Other potential activities that may qualify are innovative market intelligence or technology initiatives designed to drive trade. In some cases, eligibility may require a minimum number of years in business, and/or include a track record of conducting international commerce. Generally, grants from this category may offer up to 20% in incentives, which can represent a substantial expense defrayment for firms whose go-to-market strategy relies heavily on such activities.
Hiring and Training
The most straightforward of the grant categories, training and hiring incentives, are almost always geo-centric in nature; meaning they vary greatly by state or local jurisdiction.
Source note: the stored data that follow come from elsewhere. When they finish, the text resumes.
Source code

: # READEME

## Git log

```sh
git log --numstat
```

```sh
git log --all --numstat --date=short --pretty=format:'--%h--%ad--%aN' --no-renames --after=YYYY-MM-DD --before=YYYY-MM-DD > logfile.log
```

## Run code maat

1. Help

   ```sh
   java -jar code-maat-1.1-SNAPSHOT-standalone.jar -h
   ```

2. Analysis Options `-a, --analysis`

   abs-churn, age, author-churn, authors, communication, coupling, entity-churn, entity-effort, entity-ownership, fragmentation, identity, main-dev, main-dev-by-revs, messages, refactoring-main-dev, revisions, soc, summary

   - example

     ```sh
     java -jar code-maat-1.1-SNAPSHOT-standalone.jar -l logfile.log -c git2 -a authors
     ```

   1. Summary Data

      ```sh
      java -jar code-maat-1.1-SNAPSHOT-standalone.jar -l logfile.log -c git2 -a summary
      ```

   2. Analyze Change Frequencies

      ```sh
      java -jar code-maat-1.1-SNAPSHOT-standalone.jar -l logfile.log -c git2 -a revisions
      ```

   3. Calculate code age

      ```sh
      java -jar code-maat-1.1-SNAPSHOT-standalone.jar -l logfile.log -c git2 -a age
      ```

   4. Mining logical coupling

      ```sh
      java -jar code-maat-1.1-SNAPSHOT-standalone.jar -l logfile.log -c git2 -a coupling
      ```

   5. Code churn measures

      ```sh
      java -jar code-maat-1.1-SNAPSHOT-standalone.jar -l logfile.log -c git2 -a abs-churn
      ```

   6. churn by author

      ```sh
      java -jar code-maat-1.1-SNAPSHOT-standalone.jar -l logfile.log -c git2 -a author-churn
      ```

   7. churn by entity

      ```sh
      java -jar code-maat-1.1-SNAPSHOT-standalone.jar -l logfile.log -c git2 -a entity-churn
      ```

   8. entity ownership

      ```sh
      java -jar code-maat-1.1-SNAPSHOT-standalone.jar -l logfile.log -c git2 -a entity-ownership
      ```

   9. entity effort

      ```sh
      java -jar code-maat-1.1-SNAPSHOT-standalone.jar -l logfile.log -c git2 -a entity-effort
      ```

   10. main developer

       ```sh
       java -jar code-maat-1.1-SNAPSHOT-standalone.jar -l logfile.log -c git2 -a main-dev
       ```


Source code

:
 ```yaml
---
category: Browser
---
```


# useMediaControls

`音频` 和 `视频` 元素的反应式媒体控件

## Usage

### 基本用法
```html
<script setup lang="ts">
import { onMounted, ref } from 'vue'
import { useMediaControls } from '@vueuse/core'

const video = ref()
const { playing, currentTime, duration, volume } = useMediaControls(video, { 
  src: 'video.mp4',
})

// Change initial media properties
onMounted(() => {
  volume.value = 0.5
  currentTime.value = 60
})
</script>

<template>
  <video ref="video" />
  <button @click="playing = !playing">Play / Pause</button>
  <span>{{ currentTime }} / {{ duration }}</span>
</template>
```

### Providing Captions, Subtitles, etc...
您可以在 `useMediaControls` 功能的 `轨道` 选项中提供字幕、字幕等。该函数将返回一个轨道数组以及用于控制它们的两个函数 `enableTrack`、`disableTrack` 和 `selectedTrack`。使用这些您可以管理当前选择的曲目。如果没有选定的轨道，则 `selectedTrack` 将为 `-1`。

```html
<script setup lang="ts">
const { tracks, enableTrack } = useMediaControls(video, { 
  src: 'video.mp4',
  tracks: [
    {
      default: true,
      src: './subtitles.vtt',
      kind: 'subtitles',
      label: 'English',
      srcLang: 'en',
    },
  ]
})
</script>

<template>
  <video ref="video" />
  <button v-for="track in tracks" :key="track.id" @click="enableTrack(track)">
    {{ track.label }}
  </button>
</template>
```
Massachusetts maintains one of the most comprehensive and well-funded hiring and training incentive programs in the U.S., but these programs evolve constantly, state-by-state, to meet current demand.
In general, hiring incentives target underserved populations that face significant barriers to employment, such as veterans, minorities, or the disabled, as well as the under-30 demographic for STEM (Science, Technology, Engineering, and Math) related positions. Some programs encourage hiring of apprentices or university students for R&D efforts, or even summer employment.
On the training front, grant programs embrace both new and existing employees with a primary focus on adoption of new technologies, processes, or procedures. Eligibility is typically centered on enhancing work skills or career development goals. From a funding perspective these will appear as non-repayable wage subsidies, 50/50 training cost splits (usually capped) or even as tax credits.
There are a few key things to consider if obtaining grants is on your radar. Start by doing your homework to identify the array of programs relevant to your company. Sources such as Grants.gov, SBA.gov (small business administration), and even regional chambers of commerce are good sources to not only educate yourself but investigate available funding opportunities.
Searches can also reveal local and regional grant programs that focus on specific industries, such as manufacturing or tourism. There are numerous for-profit and non-profit organizations that provide varying degrees of information and assistance.
Keep in mind that while R&D tax credits focus on past expenditures, all other grants require you to apply (and be approved) prior to actually incurring the expense. The process of searching, identifying applicable programs, preparing the submission, and record keeping can be a daunting task.
Organizations that lack the time or resources to dedicate may find it worthwhile to employ fee-based consultants to outsource a majority of this activity. Some, such as Ayming, will work on a contingency basis – taking a small percentage of the grant only if awarded. These organizations not only offer experienced “arms and legs” to help drive the process, they may employee sophisticated databases and AI technology to better correlate your needs with available funding opportunities.
Whether you take a “DIY” approach, or employ outside help, grant programs offer an opportunity to reduce the associated financial risk of socially desirable innovation and investment.